START Data for this task

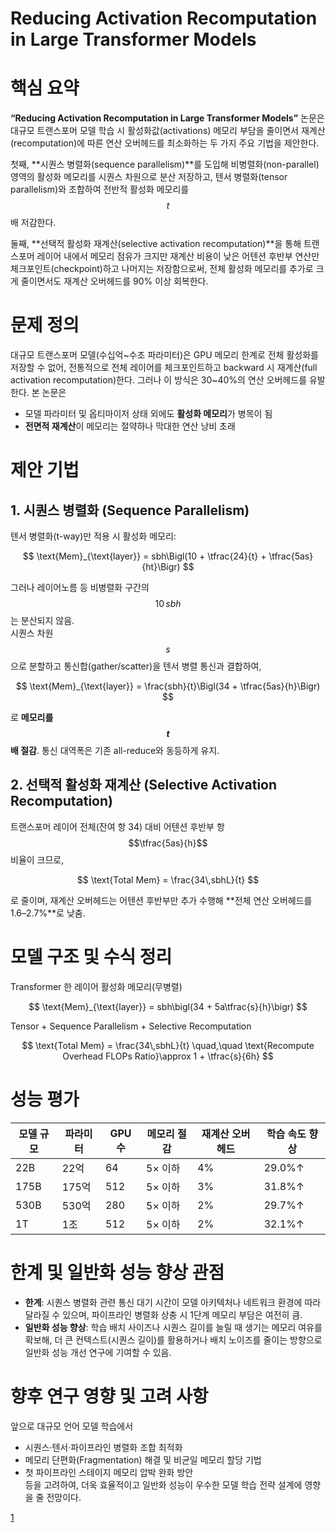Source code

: 
# Reducing Activation Recomputation in Large Transformer Models

# 핵심 요약  
**“Reducing Activation Recomputation in Large Transformer Models”** 논문은 대규모 트랜스포머 모델 학습 시 활성화값(activations) 메모리 부담을 줄이면서 재계산(recomputation)에 따른 연산 오버헤드를 최소화하는 두 가지 주요 기법을 제안한다. 

첫째, **시퀀스 병렬화(sequence parallelism)**를 도입해 비병렬화(non-parallel) 영역의 활성화 메모리를 시퀀스 차원으로 분산 저장하고, 텐서 병렬화(tensor parallelism)와 조합하여 전반적 활성화 메모리를 $$t$$ 배 저감한다. 

둘째, **선택적 활성화 재계산(selective activation recomputation)**을 통해 트랜스포머 레이어 내에서 메모리 점유가 크지만 재계산 비용이 낮은 어텐션 후반부 연산만 체크포인트(checkpoint)하고 나머지는 저장함으로써, 전체 활성화 메모리를 추가로 크게 줄이면서도 재계산 오버헤드를 90% 이상 회복한다.  

# 문제 정의  
대규모 트랜스포머 모델(수십억~수조 파라미터)은 GPU 메모리 한계로 전체 활성화를 저장할 수 없어, 전통적으로 전체 레이어를 체크포인트하고 backward 시 재계산(full activation recomputation)한다. 그러나 이 방식은 30~40%의 연산 오버헤드를 유발한다. 본 논문은  
- 모델 파라미터 및 옵티마이저 상태 외에도 **활성화 메모리**가 병목이 됨  
- **전면적 재계산**이 메모리는 절약하나 막대한 연산 낭비 초래  

# 제안 기법  
## 1. 시퀀스 병렬화 (Sequence Parallelism)  
텐서 병렬화(t-way)만 적용 시 활성화 메모리:  

$$
\text{Mem}_{\text{layer}} = sbh\Bigl(10 + \tfrac{24}{t} + \tfrac{5as}{ht}\Bigr)
$$  

그러나 레이어노름 등 비병렬화 구간의 $$10\,sbh$$는 분산되지 않음.  
시퀀스 차원 $$s$$으로 분할하고 통신합(gather/scatter)을 텐서 병렬 통신과 결합하여,  

$$
\text{Mem}_{\text{layer}} = \frac{sbh}{t}\Bigl(34 + \tfrac{5as}{h}\Bigr)
$$  

로 **메모리를 $$t$$배 절감**. 통신 대역폭은 기존 all-reduce와 동등하게 유지.  

## 2. 선택적 활성화 재계산 (Selective Activation Recomputation)  
트랜스포머 레이어 전체(잔여 항 34) 대비 어텐션 후반부 항 $$\tfrac{5as}{h}$$ 비율이 크므로,  

$$
\text{Total Mem} = \frac{34\,sbhL}{t}
$$  

로 줄이며, 재계산 오버헤드는 어텐션 후반부만 추가 수행해 **전체 연산 오버헤드를 1.6–2.7%**로 낮춤.  

# 모델 구조 및 수식 정리  
Transformer 한 레이어 활성화 메모리(무병렬)  

$$
\text{Mem}_{\text{layer}} = sbh\bigl(34 + 5a\tfrac{s}{h}\bigr)
$$  

Tensor + Sequence Parallelism + Selective Recomputation  

$$
\text{Total Mem} 
= \frac{34\,sbhL}{t}
\quad,\quad
\text{Recompute Overhead FLOPs Ratio}\approx 1 + \tfrac{s}{6h}
$$  

# 성능 평가  
| 모델 규모 | 파라미터 | GPU 수 | 메모리 절감 | 재계산 오버헤드 | 학습 속도 향상 |
|-----------|----------|--------|-------------|----------------|---------------|
| 22B       | 22억     | 64     | 5× 이하      | 4%            | 29.0%↑        |
| 175B      | 175억    | 512    | 5× 이하      | 3%            | 31.8%↑        |
| 530B      | 530억    | 280    | 5× 이하      | 2%            | 29.7%↑        |
| 1T        | 1조      | 512    | 5× 이하      | 2%            | 32.1%↑        |

# 한계 및 일반화 성능 향상 관점  
- **한계**: 시퀀스 병렬화 관련 통신 대기 시간이 모델 아키텍처나 네트워크 환경에 따라 달라질 수 있으며, 파이프라인 병렬화 상충 시 1단계 메모리 부담은 여전히 큼.  
- **일반화 성능 향상**: 학습 배치 사이즈나 시퀀스 길이를 늘릴 때 생기는 메모리 여유를 확보해, 더 큰 컨텍스트(시퀀스 길이)를 활용하거나 배치 노이즈를 줄이는 방향으로 일반화 성능 개선 연구에 기여할 수 있음.  

# 향후 연구 영향 및 고려 사항  
앞으로 대규모 언어 모델 학습에서  
- 시퀀스·텐서·파이프라인 병렬화 조합 최적화  
- 메모리 단편화(Fragmentation) 해결 및 비균일 메모리 할당 기법  
- 첫 파이프라인 스테이지 메모리 압박 완화 방안  
등을 고려하여, 더욱 효율적이고 일반화 성능이 우수한 모델 학습 전략 설계에 영향을 줄 전망이다.

[1](https://ppl-ai-file-upload.s3.amazonaws.com/web/direct-files/attachments/22370781/e8aca2f3-57ad-44ba-b4c9-0522968cac61/2205.05198v1.pdf)
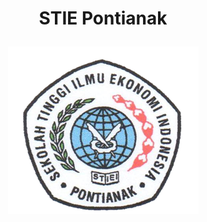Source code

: <h1>
  <p align="center">
    STIE Pontianak
  </p>
</h1>

<p align="center">
  <img src="/img/logo/stie.png">
</p>
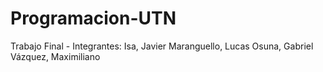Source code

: # Programacion-UTN
Trabajo Final - Integrantes: 
Isa, Javier
Maranguello, Lucas 
Osuna, Gabriel
Vázquez, Maximiliano
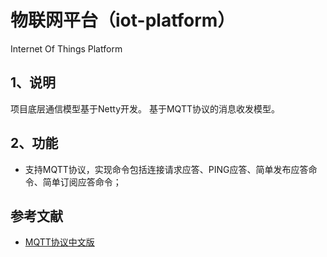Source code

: # 物联网平台（iot-platform）
Internet Of Things Platform

## 1、说明
项目底层通信模型基于Netty开发。
基于MQTT协议的消息收发模型。

## 2、功能
* 支持MQTT协议，实现命令包括连接请求应答、PING应答、简单发布应答命令、简单订阅应答命令；

## 参考文献
* [MQTT协议中文版](https://www.gitbook.com/book/mcxiaoke/mqtt-cn/details)
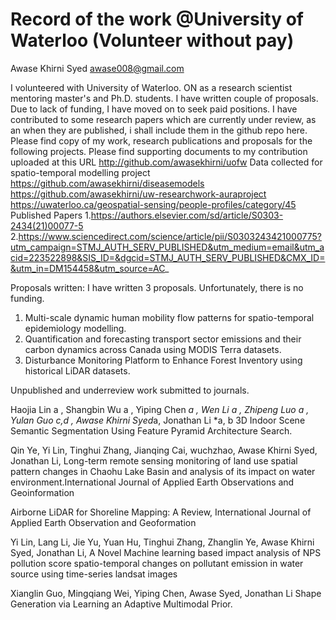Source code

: # Record of the work @University of Waterloo (Volunteer without pay)
Awase Khirni Syed awase008@gmail.com 



I volunteered with University of Waterloo. ON as a research scientist mentoring master's and Ph.D. students. I have written couple of proposals. Due to lack of funding, I have moved on to seek paid positions. I have contributed to some research papers which are currently under review, as an when they are published, i shall include them in the github repo here.
Please find copy of my work, research publications and proposals for the following projects. Please find supporting documents to my contribution uploaded at this URL http://github.com/awasekhirni/uofw
Data collected for spatio-temporal modelling project https://github.com/awasekhirni/diseasemodels
https://github.com/awasekhirni/uw-researchwork-auraproject
https://uwaterloo.ca/geospatial-sensing/people-profiles/category/45
Published Papers
1.https://authors.elsevier.com/sd/article/S0303-2434(21)00077-5
2.https://www.sciencedirect.com/science/article/pii/S0303243421000775?utm_campaign=STMJ_AUTH_SERV_PUBLISHED&utm_medium=email&utm_acid=223522898&SIS_ID=&dgcid=STMJ_AUTH_SERV_PUBLISHED&CMX_ID=&utm_in=DM154458&utm_source=AC_

Proposals written: I have written 3 proposals. Unfortunately, there is no funding. 
1. Multi-scale dynamic human mobility flow patterns for spatio-temporal epidemiology modelling.
2. Quantification and forecasting transport sector emissions and their carbon dynamics across Canada using MODIS Terra datasets.
3. Disturbance Monitoring Platform to Enhance Forest Inventory using historical LiDAR datasets.


Unpublished and underreview work submitted to journals. 

Haojia Lin a , Shangbin Wu a , Yiping Chen *a , Wen Li a , Zhipeng Luo a , Yulan 
Guo c,d , Awase Khirni Syed*a, Jonathan Li *a, b 3D Indoor Scene Semantic Segmentation Using Feature Pyramid Architecture Search.

Qin Ye, Yi Lin, Tinghui Zhang, Jianqing Cai, wuchzhao, Awase Khirni Syed, Jonathan Li, Long-term remote sensing monitoring of land use spatial pattern changes in Chaohu Lake Basin and analysis of its impact on water environment.International Journal of Applied Earth Observations and Geoinformation

Airborne LiDAR for Shoreline Mapping: A Review, International Journal of Applied Earth Observation and Geoformation

Yi Lin, Lang Li, Jie Yu, Yuan Hu, Tinghui Zhang, Zhanglin Ye, Awase Khirni Syed, Jonathan Li, A Novel Machine learning based impact analysis of NPS pollution score spatio-temporal changes on pollutant emission in water source using time-series landsat images 

Xianglin Guo, Mingqiang Wei, Yiping Chen, Awase Syed, Jonathan Li Shape Generation via Learning an Adaptive Multimodal Prior. 


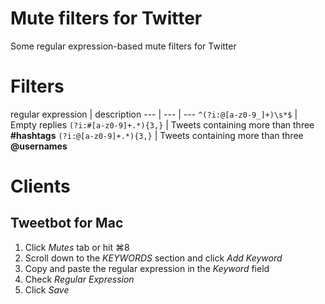 # Mute filters for Twitter
Some regular expression-based mute filters for Twitter

# Filters
regular expression | description
--- | --- | ---
`^(?i:@[a-z0-9_]+)\s*$` | Empty replies
`(?i:#[a-z0-9]+.*){3,}` | Tweets containing more than three **#hashtags**
`(?i:@[a-z0-9]+.*){3,}` | Tweets containing more than three **@usernames**

# Clients

## Tweetbot for Mac

1. Click *Mutes* tab or hit ⌘8
2. Scroll down to the *KEYWORDS* section and click *Add Keyword*
3. Copy and paste the regular expression in the *Keyword* field
4. Check *Regular Expression*
5. Click *Save*
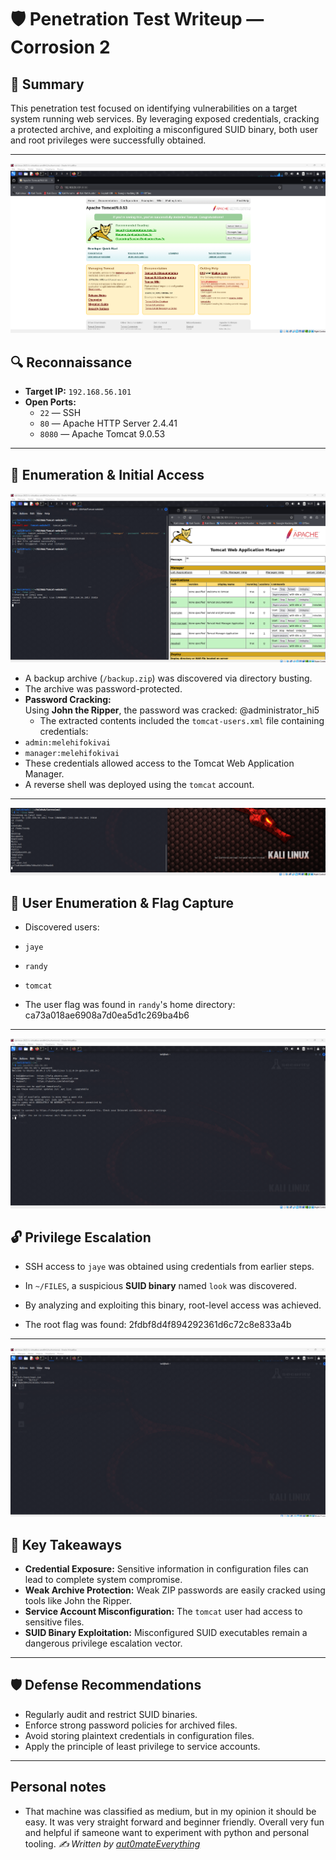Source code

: # 🛡️ Penetration Test Writeup — Corrosion 2

## 📝 Summary

This penetration test focused on identifying vulnerabilities on a target system running web services. By leveraging exposed credentials, cracking a protected archive, and exploiting a misconfigured SUID binary, both user and root privileges were successfully obtained.

---
![Tomcat Manager](img/Tomcat_webpage.png)
## 🔍 Reconnaissance

- **Target IP:** `192.168.56.101`
- **Open Ports:**
  - `22` — SSH  
  - `80` — Apache HTTP Server 2.4.41  
  - `8080` — Apache Tomcat 9.0.53

---

## 📂 Enumeration & Initial Access

![Tomcat Manager](img/my_script_shell.png)

- A backup archive (`/backup.zip`) was discovered via directory busting.
- The archive was password-protected.
- **Password Cracking:**  
  Using **John the Ripper**, the password was cracked: @administrator_hi5
  - The extracted contents included the `tomcat-users.xml` file containing credentials:
- `admin:melehifokivai`
- `manager:melehifokivai`
- These credentials allowed access to the Tomcat Web Application Manager.
- A reverse shell was deployed using the `tomcat` account.

---
![reverseshell](img/user.png)
## 👤 User Enumeration & Flag Capture

- Discovered users:
- `jaye`
- `randy`
- `tomcat`

- The user flag was found in `randy`'s home directory: ca73a018ae6908a7d0ea5d1c269ba4b6
---
![ssh](img/ssh.png)

## 🔓 Privilege Escalation

- SSH access to `jaye` was obtained using credentials from earlier steps.
- In `~/FILES`, a suspicious **SUID binary** named `look` was discovered.
- By analyzing and exploiting this binary, root-level access was achieved.

- The root flag was found: 2fdbf8d4f894292361d6c72c8e833a4b
---
![privesc](img/privesc.png)
## 🔑 Key Takeaways

- **Credential Exposure:** Sensitive information in configuration files can lead to complete system compromise.
- **Weak Archive Protection:** Weak ZIP passwords are easily cracked using tools like John the Ripper.
- **Service Account Misconfiguration:** The `tomcat` user had access to sensitive files.
- **SUID Binary Exploitation:** Misconfigured SUID executables remain a dangerous privilege escalation vector.

---

## 🛡️ Defense Recommendations

- Regularly audit and restrict SUID binaries.
- Enforce strong password policies for archived files.
- Avoid storing plaintext credentials in configuration files.
- Apply the principle of least privilege to service accounts.

---
## Personal notes
- That machine was classified as medium, but in my opinion it should be easy. It was very straight forward and beginner friendly. Overall very fun and helpful if sameone want to experiment with python and personal tooling. 
*✍️ Written by [aut0mateEverything](https://github.com/aut0mateEverything)*




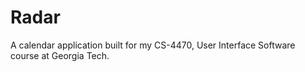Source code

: # Radar
A calendar application built for my CS-4470, User Interface Software course at Georgia Tech.

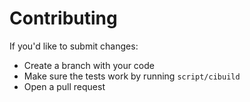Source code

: # Contributing

If you'd like to submit changes:

* Create a branch with your code
* Make sure the tests work by running `script/cibuild`
* Open a pull request
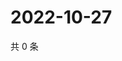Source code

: # 2022-10-27

共 0 条

<!-- BEGIN WEIBO -->
<!-- 最后更新时间 Thu Oct 27 2022 18:19:29 GMT+0800 (China Standard Time) -->

<!-- END WEIBO -->
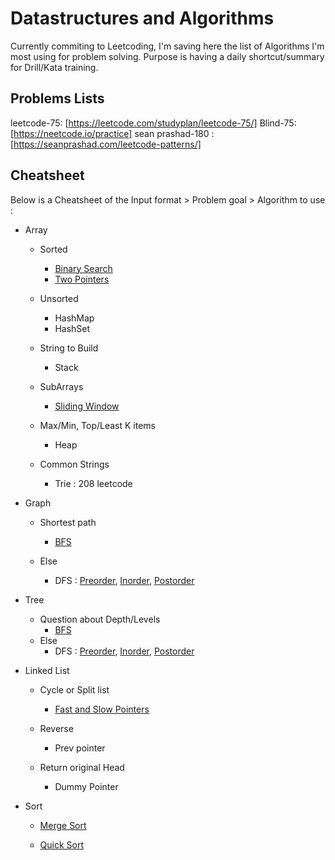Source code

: # Datastructures and Algorithms
Currently commiting to Leetcoding, I'm saving here the list of Algorithms I'm most using for problem solving.
Purpose is having a daily shortcut/summary for Drill/Kata training.

## Problems Lists
leetcode-75: [https://leetcode.com/studyplan/leetcode-75/]
Blind-75: [https://neetcode.io/practice]
sean prashad-180 : [https://seanprashad.com/leetcode-patterns/]

## Cheatsheet
Below is a Cheatsheet of the Input format > Problem goal > Algorithm to use :

- Array
    - Sorted
        - [Binary Search](binary_search.py)
        - [Two Pointers](two_pointers_reverse.py)

    - Unsorted
        - HashMap
        - HashSet

    - String to Build
        - Stack

    - SubArrays
        - [Sliding Window](sliding_window.py)
    
    - Max/Min, Top/Least K items
        - Heap
    
    - Common Strings
        - Trie : 208 leetcode

- Graph
    - Shortest path
        - [BFS](BFS.py)
    
    - Else
        - DFS : [Preorder](DFS_preorder.py), [Inorder](DFS_inorder.py), [Postorder](DFS_postorder.py)

- Tree
    - Question about Depth/Levels
        - [BFS](BFS.py)
    - Else
        - DFS : [Preorder](DFS_preorder.py), [Inorder](DFS_inorder.py), [Postorder](DFS_postorder.py)

- Linked List
    - Cycle or Split list
        - [Fast and Slow Pointers](slow_fast_pointer.py)
    
    - Reverse
        - Prev pointer
    
    - Return original Head
        - Dummy Pointer

- Sort
    - [Merge Sort](merge_sort.py)

    - [Quick Sort](quick_sort.py)
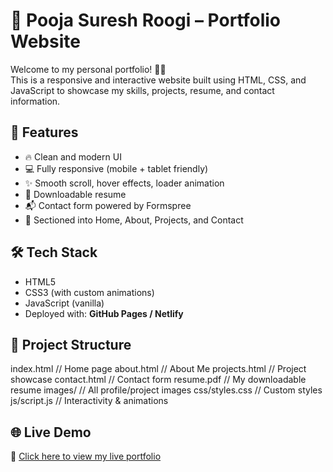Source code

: # 💫 Pooja Suresh Roogi – Portfolio Website

Welcome to my personal portfolio! 👩‍💻  
This is a responsive and interactive website built using HTML, CSS, and JavaScript to showcase my skills, projects, resume, and contact information.

## 📌 Features

- 🔥 Clean and modern UI
- 💻 Fully responsive (mobile + tablet friendly)
- ✨ Smooth scroll, hover effects, loader animation
- 📄 Downloadable resume
- 📬 Contact form powered by Formspree
- 🧠 Sectioned into Home, About, Projects, and Contact

## 🛠️ Tech Stack

- HTML5  
- CSS3 (with custom animations)  
- JavaScript (vanilla)  
- Deployed with: **GitHub Pages / Netlify**

## 🧾 Project Structure

index.html // Home page
about.html // About Me
projects.html // Project showcase
contact.html // Contact form
resume.pdf // My downloadable resume
images/ // All profile/project images
css/styles.css // Custom styles
js/script.js // Interactivity & animations

## 🌐 Live Demo

🚀 [Click here to view my live portfolio](http://127.0.0.1:5500/portfolio/index.html)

END Data for this task

Only the number is wanted: how many lines of these entries contain the string "have"?

Response to the task
2